The problem = Below is a listing. Set down exactly the lines from the one containing "The required numeric minimum" through the one containing "The optional numeric maximum", both ends included, and leave out the rest.

Given entries =

== == ==

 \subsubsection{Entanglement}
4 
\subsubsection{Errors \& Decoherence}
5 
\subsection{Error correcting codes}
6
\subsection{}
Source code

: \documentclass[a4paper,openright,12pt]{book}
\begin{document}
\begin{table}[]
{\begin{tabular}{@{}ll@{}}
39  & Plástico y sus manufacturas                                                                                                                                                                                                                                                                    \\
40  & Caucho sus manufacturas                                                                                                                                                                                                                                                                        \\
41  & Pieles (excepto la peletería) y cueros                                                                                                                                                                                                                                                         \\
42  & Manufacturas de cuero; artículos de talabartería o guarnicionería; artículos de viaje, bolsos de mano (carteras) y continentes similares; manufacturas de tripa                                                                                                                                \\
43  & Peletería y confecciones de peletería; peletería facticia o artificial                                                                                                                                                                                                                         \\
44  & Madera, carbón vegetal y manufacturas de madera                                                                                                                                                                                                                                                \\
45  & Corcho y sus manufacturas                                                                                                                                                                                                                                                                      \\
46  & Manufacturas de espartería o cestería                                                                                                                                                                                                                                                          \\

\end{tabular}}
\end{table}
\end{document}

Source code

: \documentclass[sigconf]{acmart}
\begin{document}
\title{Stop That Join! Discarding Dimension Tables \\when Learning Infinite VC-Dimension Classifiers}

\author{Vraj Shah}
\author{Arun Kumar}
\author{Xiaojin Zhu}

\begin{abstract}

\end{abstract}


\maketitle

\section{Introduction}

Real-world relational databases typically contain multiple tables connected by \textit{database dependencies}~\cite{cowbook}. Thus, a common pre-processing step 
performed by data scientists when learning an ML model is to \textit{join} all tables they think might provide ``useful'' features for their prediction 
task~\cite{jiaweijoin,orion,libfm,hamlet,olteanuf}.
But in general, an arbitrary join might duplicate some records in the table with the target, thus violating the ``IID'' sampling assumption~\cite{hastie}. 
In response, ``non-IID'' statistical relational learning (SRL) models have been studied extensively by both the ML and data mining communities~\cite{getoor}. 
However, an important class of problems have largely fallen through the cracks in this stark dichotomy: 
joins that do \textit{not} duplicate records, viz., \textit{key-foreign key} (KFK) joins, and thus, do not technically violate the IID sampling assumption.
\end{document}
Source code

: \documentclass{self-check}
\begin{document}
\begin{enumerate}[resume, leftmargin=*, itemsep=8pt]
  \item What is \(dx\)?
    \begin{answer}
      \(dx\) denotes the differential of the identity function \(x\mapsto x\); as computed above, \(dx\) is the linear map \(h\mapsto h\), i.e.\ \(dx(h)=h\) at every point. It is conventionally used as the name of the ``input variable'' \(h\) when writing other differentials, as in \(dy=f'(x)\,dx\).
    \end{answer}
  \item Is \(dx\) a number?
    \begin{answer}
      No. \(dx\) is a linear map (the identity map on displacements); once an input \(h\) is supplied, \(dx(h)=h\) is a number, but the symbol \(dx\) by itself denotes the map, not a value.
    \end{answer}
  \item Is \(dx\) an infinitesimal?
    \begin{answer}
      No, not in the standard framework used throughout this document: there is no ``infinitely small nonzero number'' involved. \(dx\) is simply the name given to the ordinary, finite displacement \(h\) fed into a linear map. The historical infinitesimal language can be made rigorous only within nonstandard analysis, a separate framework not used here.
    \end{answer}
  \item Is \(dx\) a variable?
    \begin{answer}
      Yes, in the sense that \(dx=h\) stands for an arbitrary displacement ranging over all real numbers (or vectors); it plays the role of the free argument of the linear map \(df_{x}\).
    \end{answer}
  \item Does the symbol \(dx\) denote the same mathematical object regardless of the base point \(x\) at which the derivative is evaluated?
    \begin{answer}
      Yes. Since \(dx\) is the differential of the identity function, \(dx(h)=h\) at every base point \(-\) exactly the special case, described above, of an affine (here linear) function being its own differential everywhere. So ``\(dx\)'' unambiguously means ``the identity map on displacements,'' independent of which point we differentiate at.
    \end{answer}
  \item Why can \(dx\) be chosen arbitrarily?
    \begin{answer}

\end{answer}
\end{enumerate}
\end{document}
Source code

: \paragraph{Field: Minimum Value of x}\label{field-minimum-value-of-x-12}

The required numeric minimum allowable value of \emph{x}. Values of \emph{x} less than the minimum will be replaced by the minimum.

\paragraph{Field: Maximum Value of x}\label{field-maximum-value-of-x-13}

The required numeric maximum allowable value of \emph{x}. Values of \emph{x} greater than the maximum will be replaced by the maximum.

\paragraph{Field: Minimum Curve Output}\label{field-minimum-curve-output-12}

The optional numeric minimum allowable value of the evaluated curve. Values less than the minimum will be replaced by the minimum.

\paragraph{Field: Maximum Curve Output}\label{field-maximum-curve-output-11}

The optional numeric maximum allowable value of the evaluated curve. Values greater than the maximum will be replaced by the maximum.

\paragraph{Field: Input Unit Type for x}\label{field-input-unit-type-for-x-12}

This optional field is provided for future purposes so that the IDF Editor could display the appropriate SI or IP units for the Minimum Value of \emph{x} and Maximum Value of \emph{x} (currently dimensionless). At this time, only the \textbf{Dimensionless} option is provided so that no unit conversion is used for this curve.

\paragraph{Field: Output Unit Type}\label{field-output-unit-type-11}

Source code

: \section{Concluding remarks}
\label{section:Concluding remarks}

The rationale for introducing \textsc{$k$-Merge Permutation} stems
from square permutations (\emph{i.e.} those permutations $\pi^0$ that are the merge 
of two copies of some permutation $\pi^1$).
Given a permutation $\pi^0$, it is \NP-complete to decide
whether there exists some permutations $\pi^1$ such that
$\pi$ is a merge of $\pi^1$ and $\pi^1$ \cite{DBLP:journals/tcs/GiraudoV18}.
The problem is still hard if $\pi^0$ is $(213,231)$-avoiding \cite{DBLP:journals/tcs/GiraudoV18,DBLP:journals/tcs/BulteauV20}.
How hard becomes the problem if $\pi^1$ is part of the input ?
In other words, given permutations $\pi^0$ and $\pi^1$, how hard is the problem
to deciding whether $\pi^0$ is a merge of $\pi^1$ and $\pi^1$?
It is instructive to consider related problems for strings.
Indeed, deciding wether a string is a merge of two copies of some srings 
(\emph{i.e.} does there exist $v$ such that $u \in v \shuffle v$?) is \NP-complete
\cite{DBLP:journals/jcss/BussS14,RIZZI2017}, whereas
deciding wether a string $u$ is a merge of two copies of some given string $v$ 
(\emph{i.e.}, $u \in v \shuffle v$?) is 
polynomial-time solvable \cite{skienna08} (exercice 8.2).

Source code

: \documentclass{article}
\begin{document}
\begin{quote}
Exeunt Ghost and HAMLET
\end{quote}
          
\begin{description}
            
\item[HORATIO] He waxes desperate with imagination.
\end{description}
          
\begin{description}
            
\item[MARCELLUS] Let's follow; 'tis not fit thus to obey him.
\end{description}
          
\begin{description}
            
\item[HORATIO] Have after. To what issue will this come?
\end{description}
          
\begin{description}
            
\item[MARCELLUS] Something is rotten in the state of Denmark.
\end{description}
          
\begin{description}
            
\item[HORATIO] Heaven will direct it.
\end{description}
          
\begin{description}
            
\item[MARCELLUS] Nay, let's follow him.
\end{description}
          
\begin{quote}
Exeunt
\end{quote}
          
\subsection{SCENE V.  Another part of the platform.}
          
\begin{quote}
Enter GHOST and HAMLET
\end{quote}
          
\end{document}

== == ==

Completed exercise =
The required numeric minimum allowable value of \emph{x}. Values of \emph{x} less than the minimum will be replaced by the minimum.

\paragraph{Field: Maximum Value of x}\label{field-maximum-value-of-x-13}

The required numeric maximum allowable value of \emph{x}. Values of \emph{x} greater than the maximum will be replaced by the maximum.

\paragraph{Field: Minimum Curve Output}\label{field-minimum-curve-output-12}

The optional numeric minimum allowable value of the evaluated curve. Values less than the minimum will be replaced by the minimum.

\paragraph{Field: Maximum Curve Output}\label{field-maximum-curve-output-11}

The optional numeric maximum allowable value of the evaluated curve. Values greater than the maximum will be replaced by the maximum.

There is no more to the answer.